Todo el mundo entiende cómo funciona una hipoteca. Si quieres comprar una vivienda, pero no tienes los recursos para comprarla en efectivo, pones la vivienda en garantía y una institución financiera facilita los recursos para hacerlo a cambio de una obligación (la hipoteca) que implica devolver mes a mes dichos recursos o sino deberás entregar la vivienda. 

Lo interesante de esto es que uno paga las cuotas, pero disfruta de su vivienda y no está pagando esa plata en alquileres que no te dejan nada para ti.

El Perú es sin duda un país de propietarios. Dos de cada tres peruanos son dueños de sus viviendas. El problema es que la mayoría autoconstruyó sus viviendas y no tiene todos los papeles en regla para que este activo sirva como garantía.

Pero el problema de los peruanos es que no tienen suficientes recursos en sus cuentas previsionales (AFP), o llegarán a edad de jubilación sin haber hecho suficientes aportes (ONP).

Y para complicar más la foto, la SBS anunció que, mirando los datos del Sistema Privado de Pensiones, en promedio, la gente va a vivir casi cuatro años más. Es decir, debería añadir más recursos. Sin embargo, los impacientes peruanos están jubilándose de manera anticipada o llevándose casi el íntegro de sus fondos.

Lo que correspondería es tratar de trabajar más años, y asegurarse de tener recursos suficientes porque van a vivir más tiempo.

En este escenario, el Congreso aprobó la ley de la hipoteca inversa que puede servir para un buen grupo de peruanos que tienen vivienda en regla, pero no tienen recursos ahorrados para una pensión que cubra los gastos que sí o sí tendrán que afrontar cuando dejen de trabajar.

Esos peruanos en realidad tienen cuatro opciones:

La primera es vender lo que tienen y comprar algo más chico. Esa plata extra les debería servir para financiar sus gastos en jubilación. Potenciales problemas de esta opción: (i) lo que tienen ya es suficientemente chico, (ii) puede no ser un buen momento para vender, (iii) potencial estafa en la venta.

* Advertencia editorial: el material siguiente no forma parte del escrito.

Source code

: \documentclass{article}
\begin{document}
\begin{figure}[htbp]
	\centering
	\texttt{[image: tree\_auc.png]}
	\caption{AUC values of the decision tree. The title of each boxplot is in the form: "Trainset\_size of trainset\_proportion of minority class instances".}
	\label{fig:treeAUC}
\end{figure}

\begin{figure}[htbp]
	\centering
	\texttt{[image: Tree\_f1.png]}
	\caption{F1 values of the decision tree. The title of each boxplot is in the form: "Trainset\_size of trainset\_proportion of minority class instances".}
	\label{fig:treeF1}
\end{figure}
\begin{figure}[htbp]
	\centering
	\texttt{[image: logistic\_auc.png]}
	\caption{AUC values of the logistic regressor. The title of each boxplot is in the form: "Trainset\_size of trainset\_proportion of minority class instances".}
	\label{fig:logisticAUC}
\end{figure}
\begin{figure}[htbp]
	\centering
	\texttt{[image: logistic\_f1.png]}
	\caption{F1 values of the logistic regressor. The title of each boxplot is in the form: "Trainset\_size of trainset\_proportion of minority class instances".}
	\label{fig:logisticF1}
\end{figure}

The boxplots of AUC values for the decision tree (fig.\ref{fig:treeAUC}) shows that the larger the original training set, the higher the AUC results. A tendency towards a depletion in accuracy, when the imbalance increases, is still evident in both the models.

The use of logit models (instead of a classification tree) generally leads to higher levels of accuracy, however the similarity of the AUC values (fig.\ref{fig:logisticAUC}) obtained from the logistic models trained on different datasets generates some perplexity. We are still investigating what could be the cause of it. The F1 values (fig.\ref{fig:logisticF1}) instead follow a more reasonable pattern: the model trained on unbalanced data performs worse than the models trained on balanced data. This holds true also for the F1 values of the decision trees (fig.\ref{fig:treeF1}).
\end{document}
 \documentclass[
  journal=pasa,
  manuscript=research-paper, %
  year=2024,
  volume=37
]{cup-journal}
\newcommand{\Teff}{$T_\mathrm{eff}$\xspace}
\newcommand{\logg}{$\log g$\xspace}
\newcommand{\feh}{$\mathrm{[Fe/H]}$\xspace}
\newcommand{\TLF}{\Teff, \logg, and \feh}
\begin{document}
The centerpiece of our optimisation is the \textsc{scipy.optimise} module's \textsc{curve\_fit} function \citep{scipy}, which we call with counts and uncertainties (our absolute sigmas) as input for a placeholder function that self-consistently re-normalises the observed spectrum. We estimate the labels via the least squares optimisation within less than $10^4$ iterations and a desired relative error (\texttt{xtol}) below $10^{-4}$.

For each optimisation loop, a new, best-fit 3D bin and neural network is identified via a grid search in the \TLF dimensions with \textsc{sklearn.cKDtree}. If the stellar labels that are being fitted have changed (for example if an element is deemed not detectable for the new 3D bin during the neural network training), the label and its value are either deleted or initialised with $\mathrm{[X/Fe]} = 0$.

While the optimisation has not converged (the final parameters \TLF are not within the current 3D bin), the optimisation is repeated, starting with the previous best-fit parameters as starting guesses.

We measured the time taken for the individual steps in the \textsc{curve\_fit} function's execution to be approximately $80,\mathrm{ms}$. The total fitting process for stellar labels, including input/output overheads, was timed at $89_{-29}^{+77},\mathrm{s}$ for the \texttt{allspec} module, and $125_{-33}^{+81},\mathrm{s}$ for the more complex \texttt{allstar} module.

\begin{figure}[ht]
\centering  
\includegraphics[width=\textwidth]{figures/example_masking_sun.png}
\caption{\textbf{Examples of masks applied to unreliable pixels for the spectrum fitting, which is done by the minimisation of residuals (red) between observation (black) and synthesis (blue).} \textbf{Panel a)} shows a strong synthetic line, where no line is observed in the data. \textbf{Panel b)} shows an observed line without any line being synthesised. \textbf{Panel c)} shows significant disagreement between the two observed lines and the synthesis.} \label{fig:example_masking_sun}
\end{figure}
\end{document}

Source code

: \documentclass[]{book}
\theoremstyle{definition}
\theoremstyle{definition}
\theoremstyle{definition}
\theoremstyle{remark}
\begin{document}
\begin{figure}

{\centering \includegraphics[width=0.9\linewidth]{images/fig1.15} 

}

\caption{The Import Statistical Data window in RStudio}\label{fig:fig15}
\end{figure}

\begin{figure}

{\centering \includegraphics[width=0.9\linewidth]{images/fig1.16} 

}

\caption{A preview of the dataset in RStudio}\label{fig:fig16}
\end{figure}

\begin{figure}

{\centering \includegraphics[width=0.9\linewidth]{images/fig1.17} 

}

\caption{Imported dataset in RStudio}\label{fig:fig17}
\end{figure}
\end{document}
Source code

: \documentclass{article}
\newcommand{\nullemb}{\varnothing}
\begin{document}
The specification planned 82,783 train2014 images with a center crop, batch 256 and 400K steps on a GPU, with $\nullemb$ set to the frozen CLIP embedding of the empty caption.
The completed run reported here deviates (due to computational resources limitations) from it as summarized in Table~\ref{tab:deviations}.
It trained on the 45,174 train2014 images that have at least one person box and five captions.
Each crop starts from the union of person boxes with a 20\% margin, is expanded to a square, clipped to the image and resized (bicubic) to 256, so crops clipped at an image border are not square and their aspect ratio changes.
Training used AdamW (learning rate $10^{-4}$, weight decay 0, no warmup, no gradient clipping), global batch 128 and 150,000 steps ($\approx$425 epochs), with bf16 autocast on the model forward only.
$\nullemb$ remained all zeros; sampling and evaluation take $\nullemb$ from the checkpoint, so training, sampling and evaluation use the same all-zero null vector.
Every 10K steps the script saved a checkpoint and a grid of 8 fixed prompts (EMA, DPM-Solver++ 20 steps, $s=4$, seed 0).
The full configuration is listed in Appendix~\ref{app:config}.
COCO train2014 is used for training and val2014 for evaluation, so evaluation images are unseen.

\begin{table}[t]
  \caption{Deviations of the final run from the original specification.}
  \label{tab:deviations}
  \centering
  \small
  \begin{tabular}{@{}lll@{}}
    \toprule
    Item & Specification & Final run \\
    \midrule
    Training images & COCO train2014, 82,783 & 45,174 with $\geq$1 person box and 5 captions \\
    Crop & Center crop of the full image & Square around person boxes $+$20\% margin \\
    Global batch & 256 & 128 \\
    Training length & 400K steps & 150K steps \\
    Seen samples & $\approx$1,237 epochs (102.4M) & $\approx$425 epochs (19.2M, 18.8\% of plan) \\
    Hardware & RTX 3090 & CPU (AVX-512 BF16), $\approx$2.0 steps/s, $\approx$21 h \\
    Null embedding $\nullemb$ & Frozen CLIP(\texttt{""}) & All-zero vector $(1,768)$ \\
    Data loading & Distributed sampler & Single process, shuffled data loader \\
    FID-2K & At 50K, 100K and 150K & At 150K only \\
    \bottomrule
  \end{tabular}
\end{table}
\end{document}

La segunda opción también tiene sus riesgos y es admitir a un inquilino en su vivienda. Ese inquilino puede (i) no pagar lo que ustedes piden, (ii) no hacerlo puntualmente, o (iii) hacer un daño (robo) en su vivienda.

La tercera opción es armar un esquema informal de hipoteca inversa. La vivienda podría ser ocupada por alguno de los hijos (y su familia). A cambio de ello, ese dinero ahorrado en el alquiler de una vivienda sirve como “pensión” para los padres dueños de la vivienda. Pasados los años y fallecidos los padres, ese hijo se queda con la vivienda. Esta opción también tiene potenciales problemas: (i) ¿estarán de acuerdo los demás hijos?, (ii) ¿el acuerdo informal se mantendrá en el tiempo?, (iii) ¿el monto de “pensión” es el justo dado el valor de la vivienda?

Finalmente, la cuarta opción es la hipoteca inversa, que en realidad es igual que la tercera opción, pero la valorización de la vivienda es lo que el mercado opina y no tus hijos. Ese valor define el tamaño de tu “pensión”. Al fallecimiento, tus hijos podrán definir si se quieren quedar con la vivienda y tendrán la opción de pagar la deuda. Esa deuda será baja si los padres fallecen pronto, y será alta, inclusive mayor al valor de la vivienda si resultan longevos.

Estén atentos, pronto la SBS regulará este mecanismo que podrán ofrecer bancos y compañías de seguros.